> [Required work]: Give again exactly the lines that stretch from the one with "#### 3.2.2 可维护性" to the end of the data below, including both of those lines and nothing else.
= Beginning of Section =
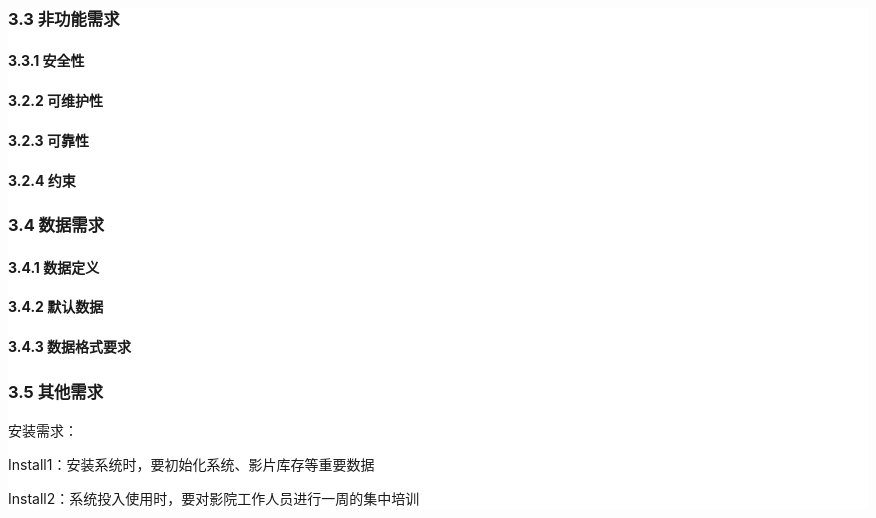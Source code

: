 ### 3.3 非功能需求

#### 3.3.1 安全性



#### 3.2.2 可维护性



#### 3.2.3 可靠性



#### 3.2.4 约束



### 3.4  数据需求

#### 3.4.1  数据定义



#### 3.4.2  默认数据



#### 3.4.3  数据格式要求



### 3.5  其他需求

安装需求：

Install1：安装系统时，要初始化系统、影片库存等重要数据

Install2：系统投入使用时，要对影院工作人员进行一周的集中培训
= End of Section =
> [Response to the task]:
#### 3.2.2 可维护性



#### 3.2.3 可靠性



#### 3.2.4 约束



### 3.4  数据需求

#### 3.4.1  数据定义



#### 3.4.2  默认数据



#### 3.4.3  数据格式要求



### 3.5  其他需求

安装需求：

Install1：安装系统时，要初始化系统、影片库存等重要数据

Install2：系统投入使用时，要对影院工作人员进行一周的集中培训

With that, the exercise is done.